* _Data for review_:
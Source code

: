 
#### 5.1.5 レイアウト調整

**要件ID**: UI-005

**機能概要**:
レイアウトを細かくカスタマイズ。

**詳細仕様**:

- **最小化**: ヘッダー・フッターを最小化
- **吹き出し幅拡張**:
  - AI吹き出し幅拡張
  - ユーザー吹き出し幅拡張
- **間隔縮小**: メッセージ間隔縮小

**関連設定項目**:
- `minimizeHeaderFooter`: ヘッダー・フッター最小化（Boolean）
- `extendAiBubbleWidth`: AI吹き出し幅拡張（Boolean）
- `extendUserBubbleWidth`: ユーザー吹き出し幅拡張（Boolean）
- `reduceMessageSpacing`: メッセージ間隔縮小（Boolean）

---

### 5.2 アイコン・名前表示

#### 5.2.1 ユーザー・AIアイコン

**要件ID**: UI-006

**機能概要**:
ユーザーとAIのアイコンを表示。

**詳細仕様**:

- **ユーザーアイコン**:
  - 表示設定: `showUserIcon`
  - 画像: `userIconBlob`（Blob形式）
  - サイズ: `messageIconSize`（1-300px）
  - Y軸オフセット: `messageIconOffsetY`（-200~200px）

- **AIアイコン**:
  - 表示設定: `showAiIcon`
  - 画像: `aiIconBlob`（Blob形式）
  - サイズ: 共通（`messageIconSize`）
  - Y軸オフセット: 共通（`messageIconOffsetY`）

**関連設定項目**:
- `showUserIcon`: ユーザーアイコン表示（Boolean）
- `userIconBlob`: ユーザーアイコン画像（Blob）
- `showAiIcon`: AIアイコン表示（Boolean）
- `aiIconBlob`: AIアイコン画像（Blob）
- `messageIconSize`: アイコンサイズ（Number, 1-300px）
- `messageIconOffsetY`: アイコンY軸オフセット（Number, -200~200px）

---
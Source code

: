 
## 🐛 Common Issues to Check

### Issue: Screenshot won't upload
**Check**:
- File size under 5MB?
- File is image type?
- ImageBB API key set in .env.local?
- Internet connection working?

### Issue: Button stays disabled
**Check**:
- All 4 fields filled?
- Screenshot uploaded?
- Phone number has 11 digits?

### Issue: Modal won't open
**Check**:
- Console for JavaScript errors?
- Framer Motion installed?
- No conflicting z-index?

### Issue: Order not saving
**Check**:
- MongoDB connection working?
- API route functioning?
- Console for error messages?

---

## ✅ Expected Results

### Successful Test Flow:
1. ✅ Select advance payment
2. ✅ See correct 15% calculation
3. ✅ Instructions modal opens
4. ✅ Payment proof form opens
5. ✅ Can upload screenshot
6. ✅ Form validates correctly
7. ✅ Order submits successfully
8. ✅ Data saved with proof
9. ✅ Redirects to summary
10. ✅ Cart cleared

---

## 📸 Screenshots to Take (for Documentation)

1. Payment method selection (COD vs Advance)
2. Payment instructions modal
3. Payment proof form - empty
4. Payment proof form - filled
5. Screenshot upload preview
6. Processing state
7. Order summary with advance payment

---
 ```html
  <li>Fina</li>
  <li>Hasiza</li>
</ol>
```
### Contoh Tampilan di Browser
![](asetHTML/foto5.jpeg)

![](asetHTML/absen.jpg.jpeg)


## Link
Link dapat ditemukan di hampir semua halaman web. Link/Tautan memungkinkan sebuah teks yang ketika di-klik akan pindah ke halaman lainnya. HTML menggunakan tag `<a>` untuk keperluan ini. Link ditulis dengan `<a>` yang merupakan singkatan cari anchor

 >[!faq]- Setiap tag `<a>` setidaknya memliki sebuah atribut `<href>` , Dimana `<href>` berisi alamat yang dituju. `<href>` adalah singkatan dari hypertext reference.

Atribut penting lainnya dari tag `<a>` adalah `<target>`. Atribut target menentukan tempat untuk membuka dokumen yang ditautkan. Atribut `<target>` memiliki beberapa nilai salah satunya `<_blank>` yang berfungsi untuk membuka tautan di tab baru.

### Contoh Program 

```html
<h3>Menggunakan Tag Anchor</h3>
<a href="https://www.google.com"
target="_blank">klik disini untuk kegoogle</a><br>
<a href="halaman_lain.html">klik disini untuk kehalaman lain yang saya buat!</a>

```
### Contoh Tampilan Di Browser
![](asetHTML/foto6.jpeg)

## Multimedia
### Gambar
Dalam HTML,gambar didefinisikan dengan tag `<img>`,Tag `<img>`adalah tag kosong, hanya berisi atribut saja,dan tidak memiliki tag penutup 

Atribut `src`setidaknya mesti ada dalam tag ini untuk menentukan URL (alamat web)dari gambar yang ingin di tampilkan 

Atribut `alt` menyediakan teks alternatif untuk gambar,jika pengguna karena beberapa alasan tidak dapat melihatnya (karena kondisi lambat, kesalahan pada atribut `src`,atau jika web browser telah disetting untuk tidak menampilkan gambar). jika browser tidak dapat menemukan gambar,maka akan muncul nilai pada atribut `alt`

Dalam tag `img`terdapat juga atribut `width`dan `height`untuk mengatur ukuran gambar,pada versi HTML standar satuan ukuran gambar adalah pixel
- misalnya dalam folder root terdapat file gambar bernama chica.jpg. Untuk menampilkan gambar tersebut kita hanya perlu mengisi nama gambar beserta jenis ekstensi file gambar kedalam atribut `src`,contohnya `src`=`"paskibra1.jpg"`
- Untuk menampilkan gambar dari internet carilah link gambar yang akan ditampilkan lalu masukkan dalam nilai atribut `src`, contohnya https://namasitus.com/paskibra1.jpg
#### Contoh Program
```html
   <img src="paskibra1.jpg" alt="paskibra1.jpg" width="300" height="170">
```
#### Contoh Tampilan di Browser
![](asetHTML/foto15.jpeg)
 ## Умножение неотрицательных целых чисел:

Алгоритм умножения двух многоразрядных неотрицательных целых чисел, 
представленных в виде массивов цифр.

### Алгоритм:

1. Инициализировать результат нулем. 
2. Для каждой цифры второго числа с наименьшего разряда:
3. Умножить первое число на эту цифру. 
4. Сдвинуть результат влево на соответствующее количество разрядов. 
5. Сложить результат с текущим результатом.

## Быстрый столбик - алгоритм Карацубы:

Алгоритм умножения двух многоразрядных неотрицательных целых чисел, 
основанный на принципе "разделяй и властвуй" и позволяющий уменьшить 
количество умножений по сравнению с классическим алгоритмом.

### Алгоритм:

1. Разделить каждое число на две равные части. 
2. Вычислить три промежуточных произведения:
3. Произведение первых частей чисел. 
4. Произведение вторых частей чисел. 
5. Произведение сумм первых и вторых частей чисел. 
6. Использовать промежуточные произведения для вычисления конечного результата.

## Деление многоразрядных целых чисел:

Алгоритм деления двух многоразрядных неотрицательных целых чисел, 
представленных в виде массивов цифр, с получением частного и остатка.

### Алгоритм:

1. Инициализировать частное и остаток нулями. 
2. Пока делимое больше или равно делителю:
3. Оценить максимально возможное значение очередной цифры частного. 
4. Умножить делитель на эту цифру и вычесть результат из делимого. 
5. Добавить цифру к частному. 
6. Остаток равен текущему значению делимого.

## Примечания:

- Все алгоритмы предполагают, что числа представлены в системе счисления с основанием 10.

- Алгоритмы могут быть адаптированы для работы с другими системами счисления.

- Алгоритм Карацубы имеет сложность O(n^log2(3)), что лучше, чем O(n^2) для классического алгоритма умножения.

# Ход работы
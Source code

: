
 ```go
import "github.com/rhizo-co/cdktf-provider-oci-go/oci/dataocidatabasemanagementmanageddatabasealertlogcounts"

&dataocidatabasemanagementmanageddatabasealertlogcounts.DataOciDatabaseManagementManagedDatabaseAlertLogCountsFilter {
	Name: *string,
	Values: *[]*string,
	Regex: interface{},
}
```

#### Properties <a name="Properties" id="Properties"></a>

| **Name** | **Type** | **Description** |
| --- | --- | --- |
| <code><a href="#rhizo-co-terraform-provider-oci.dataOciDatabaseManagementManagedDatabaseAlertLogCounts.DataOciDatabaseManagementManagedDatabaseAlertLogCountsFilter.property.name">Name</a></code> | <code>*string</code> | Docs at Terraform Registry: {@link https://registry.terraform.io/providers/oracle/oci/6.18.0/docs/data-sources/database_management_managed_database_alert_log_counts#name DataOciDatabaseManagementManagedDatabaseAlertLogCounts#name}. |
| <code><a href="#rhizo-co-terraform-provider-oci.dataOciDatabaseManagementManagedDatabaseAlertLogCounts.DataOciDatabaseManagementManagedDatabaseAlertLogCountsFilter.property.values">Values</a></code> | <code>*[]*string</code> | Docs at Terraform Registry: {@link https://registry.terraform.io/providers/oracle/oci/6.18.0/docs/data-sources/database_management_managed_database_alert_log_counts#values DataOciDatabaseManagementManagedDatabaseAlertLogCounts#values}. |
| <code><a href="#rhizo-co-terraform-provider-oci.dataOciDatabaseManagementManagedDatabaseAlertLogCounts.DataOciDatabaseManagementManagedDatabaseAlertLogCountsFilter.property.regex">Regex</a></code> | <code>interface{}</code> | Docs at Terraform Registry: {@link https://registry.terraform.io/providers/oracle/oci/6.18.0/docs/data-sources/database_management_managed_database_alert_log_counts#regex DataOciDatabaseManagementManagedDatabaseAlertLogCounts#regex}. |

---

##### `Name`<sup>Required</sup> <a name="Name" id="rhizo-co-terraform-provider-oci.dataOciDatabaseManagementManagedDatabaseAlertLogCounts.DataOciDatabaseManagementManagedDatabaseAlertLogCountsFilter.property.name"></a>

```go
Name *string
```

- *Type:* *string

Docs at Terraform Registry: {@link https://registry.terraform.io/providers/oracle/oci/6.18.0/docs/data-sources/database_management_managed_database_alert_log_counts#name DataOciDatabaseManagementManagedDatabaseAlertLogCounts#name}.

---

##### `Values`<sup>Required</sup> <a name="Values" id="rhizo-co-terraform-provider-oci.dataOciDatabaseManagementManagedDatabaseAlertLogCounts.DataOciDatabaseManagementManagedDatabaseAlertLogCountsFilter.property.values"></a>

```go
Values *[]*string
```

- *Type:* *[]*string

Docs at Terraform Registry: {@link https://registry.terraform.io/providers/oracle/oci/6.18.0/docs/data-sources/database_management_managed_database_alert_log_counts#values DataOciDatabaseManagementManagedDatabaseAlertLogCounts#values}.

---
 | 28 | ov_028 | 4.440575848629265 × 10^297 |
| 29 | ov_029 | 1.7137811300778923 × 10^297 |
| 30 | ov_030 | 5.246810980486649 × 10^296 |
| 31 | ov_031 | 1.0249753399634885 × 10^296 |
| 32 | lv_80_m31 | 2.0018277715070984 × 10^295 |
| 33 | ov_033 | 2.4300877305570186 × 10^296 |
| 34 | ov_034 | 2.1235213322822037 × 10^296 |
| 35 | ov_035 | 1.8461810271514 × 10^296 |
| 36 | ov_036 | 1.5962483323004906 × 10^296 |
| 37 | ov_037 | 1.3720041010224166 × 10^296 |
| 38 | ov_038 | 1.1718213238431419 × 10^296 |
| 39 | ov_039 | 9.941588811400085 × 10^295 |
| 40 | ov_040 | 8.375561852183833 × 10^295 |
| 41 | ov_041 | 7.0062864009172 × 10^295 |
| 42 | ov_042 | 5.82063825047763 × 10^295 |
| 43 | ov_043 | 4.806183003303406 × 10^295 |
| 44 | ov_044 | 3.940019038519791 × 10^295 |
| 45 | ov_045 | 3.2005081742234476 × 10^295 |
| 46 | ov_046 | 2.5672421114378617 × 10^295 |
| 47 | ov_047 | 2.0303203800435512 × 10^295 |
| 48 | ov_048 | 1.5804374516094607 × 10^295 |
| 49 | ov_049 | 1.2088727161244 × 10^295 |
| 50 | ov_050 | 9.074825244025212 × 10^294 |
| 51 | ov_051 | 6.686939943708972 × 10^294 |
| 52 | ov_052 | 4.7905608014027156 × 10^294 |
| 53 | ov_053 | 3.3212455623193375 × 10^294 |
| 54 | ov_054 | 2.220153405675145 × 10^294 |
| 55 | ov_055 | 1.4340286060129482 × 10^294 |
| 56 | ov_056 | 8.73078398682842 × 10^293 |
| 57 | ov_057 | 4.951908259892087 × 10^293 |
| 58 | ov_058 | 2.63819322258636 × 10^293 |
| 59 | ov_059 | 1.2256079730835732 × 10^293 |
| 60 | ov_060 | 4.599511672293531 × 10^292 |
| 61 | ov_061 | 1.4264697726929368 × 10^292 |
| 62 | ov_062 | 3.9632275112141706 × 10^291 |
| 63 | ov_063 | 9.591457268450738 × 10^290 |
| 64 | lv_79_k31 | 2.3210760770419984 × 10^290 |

* _Activity_: Wherever "terdapat" appears in the listing, report the line it is on.

* _Response area_:
Dalam tag `img`terdapat juga atribut `width`dan `height`untuk mengatur ukuran gambar,pada versi HTML standar satuan ukuran gambar adalah pixel
- misalnya dalam folder root terdapat file gambar bernama chica.jpg. Untuk menampilkan gambar tersebut kita hanya perlu mengisi nama gambar beserta jenis ekstensi file gambar kedalam atribut `src`,contohnya `src`=`"paskibra1.jpg"`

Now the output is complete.